■ Excerpted data ■
========
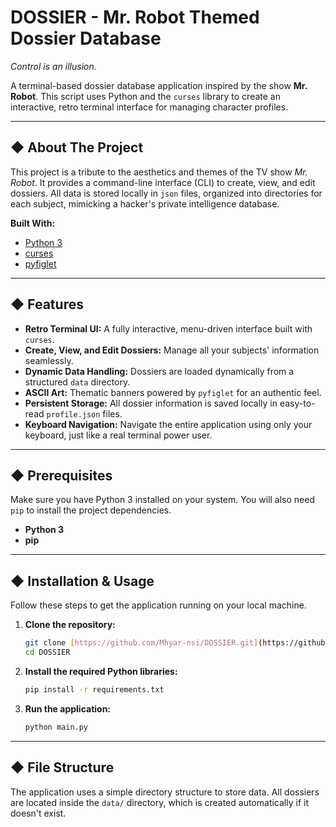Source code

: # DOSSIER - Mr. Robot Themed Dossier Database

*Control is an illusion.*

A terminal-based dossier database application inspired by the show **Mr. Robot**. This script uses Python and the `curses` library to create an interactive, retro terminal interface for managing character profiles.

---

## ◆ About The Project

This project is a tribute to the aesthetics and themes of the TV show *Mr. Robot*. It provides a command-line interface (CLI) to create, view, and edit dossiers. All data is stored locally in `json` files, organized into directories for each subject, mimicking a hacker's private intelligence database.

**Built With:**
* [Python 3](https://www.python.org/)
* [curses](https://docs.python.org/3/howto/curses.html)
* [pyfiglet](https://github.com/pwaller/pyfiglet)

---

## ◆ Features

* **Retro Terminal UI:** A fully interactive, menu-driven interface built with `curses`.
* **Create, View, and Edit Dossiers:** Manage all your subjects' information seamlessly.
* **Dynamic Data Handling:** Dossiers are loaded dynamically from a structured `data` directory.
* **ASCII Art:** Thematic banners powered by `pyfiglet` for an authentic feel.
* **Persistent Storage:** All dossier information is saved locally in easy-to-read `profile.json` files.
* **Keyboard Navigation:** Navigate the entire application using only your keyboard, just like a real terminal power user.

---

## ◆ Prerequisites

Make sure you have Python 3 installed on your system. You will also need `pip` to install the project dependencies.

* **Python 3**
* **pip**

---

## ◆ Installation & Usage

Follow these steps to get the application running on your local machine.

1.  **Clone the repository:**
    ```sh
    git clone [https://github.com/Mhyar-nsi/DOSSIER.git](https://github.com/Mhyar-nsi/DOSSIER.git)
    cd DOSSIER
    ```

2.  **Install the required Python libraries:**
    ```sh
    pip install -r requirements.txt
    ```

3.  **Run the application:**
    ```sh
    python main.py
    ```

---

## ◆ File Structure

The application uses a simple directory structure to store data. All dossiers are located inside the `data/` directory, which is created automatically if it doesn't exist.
========
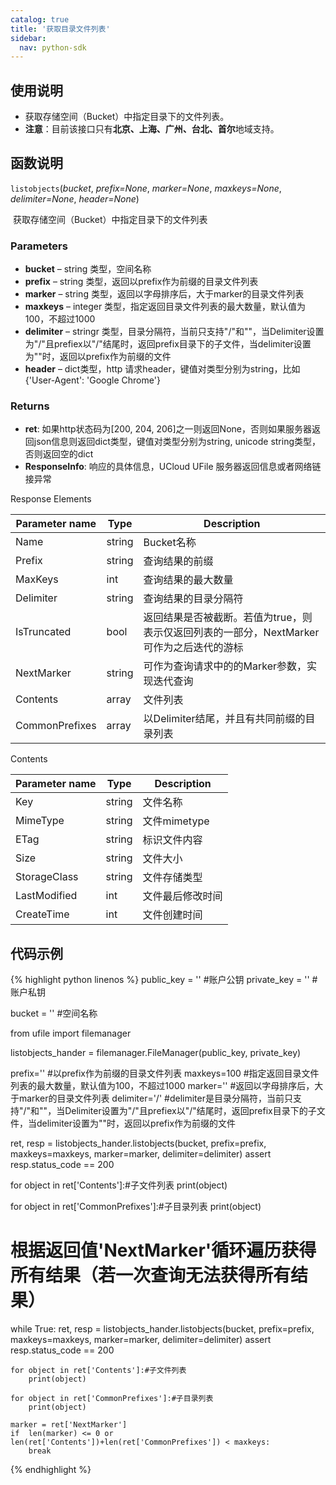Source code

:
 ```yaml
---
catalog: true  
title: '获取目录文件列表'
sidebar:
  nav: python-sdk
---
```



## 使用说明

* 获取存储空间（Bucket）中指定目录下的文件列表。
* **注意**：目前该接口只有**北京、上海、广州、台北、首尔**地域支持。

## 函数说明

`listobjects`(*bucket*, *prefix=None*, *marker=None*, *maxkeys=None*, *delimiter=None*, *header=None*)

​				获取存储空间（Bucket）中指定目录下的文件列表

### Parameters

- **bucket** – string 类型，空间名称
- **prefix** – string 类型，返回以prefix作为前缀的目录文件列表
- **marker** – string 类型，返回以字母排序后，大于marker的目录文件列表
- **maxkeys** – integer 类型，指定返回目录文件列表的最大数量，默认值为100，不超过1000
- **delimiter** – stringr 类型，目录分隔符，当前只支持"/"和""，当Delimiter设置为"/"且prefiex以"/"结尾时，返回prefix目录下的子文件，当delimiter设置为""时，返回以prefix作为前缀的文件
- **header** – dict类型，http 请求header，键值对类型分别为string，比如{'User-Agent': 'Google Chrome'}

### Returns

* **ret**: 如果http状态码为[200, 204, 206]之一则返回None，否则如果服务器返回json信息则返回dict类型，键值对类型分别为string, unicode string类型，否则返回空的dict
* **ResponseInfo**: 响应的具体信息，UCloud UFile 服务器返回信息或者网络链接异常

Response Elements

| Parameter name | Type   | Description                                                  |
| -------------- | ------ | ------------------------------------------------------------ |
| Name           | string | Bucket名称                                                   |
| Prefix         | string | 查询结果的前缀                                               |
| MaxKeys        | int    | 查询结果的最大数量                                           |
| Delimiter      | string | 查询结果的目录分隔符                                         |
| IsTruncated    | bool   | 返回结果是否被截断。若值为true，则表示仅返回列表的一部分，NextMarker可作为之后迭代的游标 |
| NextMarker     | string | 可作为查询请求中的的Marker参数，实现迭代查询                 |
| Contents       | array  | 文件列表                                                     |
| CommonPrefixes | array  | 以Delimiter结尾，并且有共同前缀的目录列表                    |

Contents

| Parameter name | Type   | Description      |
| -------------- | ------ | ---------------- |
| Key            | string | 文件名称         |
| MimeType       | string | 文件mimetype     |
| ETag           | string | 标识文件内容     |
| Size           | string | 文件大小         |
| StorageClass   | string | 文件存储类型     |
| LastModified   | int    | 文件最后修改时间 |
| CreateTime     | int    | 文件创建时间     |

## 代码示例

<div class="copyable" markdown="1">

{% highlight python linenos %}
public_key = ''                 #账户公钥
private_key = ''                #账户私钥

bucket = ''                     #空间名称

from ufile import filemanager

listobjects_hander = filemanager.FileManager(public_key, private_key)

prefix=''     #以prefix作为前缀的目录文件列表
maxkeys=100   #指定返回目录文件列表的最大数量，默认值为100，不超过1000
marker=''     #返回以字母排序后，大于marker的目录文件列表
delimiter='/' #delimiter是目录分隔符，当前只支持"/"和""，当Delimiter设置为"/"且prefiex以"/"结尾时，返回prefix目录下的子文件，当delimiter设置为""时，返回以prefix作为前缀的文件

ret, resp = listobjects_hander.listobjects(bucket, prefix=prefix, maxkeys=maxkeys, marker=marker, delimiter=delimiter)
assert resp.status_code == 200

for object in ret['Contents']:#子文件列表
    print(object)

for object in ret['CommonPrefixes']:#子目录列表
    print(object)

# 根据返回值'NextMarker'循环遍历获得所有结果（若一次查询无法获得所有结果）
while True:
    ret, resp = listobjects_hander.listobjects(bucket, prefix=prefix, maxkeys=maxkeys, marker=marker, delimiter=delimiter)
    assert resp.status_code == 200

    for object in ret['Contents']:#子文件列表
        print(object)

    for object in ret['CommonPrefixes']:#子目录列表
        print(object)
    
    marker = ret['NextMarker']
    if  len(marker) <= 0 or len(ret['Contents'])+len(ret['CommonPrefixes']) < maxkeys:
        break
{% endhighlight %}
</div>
========
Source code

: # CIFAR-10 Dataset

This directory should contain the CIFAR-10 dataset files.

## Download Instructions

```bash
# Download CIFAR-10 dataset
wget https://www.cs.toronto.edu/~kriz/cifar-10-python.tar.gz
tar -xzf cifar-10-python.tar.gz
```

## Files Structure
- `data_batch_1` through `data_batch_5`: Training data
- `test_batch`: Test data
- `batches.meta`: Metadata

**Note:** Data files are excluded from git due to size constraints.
========
Provide the number of lines in the preceding entries that include the string "子目录列表", with no other words.

■ Answer to this task ■
2